◆ Exercise ◆
Among the entries beneath this sentence, how many lines include the word "multiple"? Only the number is wanted.

(Task data begins)

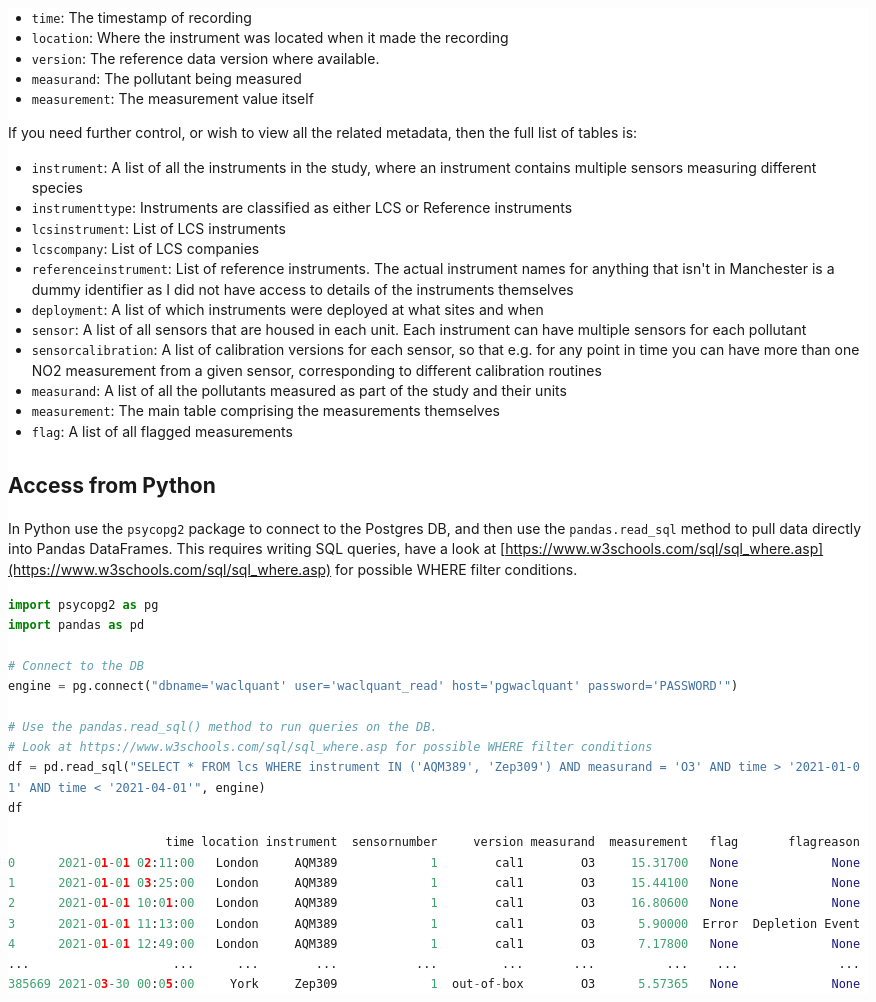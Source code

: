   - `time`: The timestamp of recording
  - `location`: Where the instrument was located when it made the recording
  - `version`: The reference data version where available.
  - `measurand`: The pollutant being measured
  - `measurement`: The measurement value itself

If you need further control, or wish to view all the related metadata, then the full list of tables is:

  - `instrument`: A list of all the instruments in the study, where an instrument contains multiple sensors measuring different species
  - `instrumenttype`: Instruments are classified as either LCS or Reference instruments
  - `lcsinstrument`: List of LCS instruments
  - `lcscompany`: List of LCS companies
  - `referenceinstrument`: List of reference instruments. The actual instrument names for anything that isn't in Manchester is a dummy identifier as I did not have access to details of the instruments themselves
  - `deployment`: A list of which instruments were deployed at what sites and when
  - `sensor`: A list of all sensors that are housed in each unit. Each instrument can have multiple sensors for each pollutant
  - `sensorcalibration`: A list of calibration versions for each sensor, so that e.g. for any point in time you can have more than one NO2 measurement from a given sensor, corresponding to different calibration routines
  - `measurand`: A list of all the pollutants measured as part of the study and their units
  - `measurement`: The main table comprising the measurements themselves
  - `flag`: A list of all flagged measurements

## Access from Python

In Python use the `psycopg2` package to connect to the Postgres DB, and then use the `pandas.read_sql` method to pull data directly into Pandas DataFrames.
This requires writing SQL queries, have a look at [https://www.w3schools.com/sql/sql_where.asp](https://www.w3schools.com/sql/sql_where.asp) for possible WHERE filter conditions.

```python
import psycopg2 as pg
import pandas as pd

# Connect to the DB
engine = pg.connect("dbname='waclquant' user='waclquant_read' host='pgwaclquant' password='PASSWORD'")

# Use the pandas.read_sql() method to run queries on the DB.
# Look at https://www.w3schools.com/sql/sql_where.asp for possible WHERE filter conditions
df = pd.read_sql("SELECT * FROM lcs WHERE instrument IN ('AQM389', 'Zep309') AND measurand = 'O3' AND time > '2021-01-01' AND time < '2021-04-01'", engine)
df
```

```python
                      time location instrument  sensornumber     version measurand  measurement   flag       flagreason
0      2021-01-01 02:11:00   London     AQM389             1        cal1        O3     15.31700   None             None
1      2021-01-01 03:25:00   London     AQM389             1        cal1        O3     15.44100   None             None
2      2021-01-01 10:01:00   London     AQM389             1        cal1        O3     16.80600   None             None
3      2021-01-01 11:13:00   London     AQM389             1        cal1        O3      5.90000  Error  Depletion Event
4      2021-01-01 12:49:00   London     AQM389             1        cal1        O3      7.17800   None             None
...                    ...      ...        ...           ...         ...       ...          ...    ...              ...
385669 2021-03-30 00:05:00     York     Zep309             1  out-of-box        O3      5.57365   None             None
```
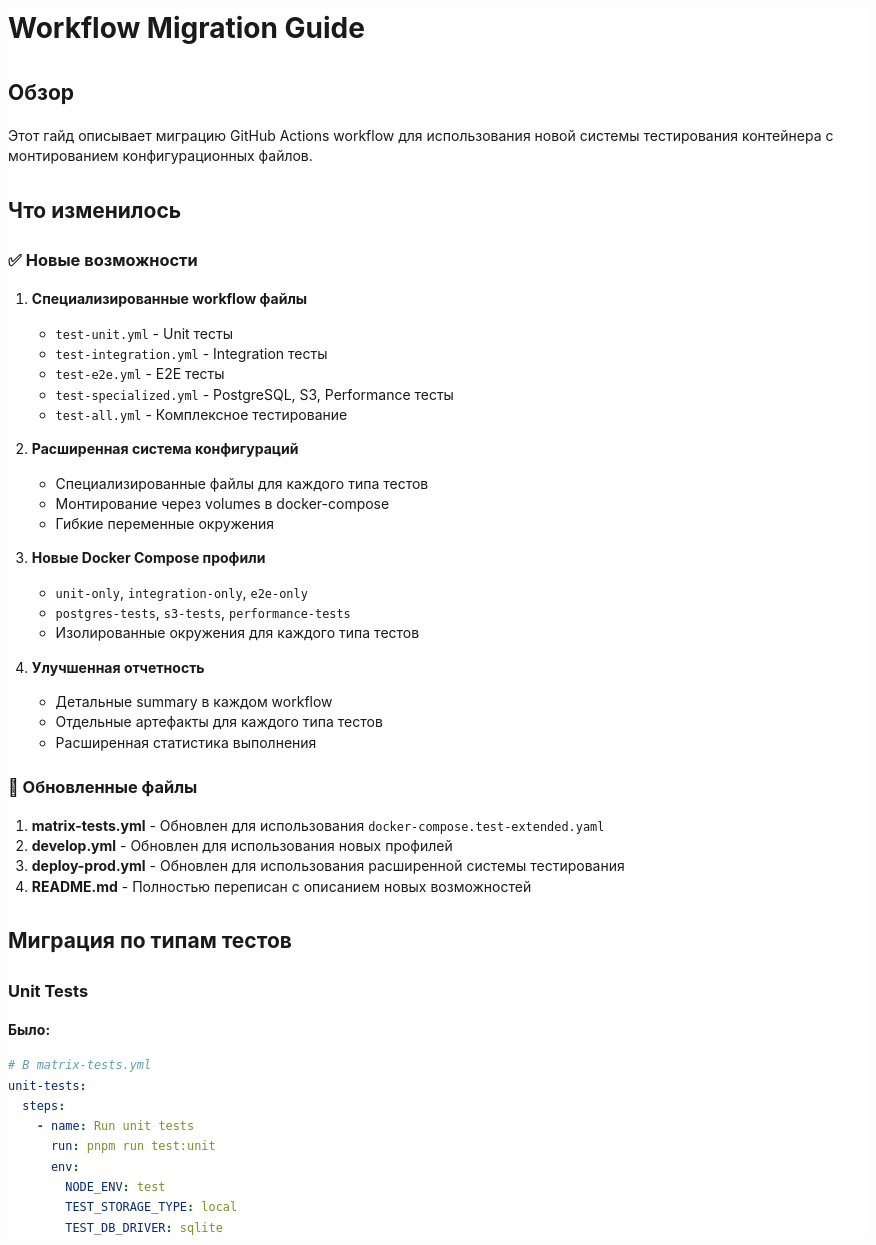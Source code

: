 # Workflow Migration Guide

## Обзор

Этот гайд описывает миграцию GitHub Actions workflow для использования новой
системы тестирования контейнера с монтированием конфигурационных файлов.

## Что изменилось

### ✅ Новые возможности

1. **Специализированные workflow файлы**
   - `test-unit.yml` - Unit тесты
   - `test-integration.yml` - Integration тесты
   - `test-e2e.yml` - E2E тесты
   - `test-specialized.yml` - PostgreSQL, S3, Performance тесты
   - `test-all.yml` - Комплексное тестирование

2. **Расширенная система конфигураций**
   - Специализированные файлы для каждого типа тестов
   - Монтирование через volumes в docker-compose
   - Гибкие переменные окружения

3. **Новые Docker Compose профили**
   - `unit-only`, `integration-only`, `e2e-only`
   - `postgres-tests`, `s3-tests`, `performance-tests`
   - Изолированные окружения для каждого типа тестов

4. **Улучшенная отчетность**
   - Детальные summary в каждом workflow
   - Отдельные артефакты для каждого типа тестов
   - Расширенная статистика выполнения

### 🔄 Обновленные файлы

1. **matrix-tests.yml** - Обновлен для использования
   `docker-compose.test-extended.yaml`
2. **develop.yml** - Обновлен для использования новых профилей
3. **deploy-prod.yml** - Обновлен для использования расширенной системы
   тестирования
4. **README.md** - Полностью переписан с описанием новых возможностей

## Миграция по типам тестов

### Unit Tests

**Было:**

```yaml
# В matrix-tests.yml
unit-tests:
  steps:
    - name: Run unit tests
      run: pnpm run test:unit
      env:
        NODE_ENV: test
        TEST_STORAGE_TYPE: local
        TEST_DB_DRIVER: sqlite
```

(Task data ends)

◆ Your response ◆
2